## THE PROBLEM
For the records below, give the count of lines holding the word "Mode" and nothing more.

»»

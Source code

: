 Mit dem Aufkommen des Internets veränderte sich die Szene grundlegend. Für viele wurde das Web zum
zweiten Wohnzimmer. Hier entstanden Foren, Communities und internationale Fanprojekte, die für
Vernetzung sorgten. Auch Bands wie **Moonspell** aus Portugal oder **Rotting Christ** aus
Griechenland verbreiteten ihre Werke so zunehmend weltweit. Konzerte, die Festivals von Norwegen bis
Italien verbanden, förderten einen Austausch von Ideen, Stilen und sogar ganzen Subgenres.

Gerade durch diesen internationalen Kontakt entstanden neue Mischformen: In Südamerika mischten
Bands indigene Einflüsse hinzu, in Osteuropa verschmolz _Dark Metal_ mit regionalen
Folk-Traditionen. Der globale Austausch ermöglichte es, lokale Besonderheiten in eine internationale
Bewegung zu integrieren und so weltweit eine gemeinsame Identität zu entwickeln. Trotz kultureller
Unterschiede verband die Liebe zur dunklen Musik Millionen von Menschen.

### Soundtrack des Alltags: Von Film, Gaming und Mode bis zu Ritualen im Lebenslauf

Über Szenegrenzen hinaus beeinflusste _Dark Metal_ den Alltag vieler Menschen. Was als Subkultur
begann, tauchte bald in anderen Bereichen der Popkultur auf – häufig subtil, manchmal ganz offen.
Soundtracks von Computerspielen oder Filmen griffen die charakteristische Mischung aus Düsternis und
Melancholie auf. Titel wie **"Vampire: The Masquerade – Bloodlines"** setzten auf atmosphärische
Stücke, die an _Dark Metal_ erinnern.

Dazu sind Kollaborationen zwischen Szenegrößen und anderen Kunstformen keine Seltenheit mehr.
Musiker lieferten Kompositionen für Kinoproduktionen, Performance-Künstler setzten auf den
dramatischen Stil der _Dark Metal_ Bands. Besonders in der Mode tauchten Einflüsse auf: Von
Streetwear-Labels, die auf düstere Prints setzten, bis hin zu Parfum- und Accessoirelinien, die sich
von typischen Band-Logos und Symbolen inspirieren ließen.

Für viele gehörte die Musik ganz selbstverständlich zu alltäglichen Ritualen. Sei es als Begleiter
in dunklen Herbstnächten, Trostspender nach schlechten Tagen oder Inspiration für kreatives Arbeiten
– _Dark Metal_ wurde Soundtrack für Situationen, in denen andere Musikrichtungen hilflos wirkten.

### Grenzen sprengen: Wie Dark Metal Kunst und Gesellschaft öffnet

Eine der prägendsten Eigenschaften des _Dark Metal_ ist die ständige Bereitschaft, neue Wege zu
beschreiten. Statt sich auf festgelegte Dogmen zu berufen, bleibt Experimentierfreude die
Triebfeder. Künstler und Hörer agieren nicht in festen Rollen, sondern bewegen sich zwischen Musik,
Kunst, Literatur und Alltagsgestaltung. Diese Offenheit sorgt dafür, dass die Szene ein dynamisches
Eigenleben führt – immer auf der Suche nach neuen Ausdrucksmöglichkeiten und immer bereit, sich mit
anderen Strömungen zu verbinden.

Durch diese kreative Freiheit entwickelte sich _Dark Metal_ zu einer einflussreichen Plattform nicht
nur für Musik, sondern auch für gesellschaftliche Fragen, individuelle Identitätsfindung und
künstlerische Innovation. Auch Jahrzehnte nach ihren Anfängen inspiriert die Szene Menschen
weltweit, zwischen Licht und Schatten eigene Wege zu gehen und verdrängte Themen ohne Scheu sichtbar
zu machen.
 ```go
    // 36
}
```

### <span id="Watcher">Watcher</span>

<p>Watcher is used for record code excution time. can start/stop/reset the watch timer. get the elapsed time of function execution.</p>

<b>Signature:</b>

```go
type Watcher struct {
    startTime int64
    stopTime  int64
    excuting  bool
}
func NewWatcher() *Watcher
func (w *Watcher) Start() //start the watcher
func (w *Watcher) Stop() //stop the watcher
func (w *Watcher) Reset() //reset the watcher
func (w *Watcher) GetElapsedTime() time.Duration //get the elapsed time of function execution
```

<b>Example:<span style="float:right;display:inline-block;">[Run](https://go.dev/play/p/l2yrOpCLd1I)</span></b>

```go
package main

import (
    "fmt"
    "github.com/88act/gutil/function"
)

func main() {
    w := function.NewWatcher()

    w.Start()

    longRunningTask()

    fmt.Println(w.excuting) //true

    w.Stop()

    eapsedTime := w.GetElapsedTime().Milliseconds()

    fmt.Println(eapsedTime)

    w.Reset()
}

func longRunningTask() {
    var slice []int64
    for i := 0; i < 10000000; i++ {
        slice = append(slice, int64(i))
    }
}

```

««

## SOLUTION FOR THIS EXERCISE
2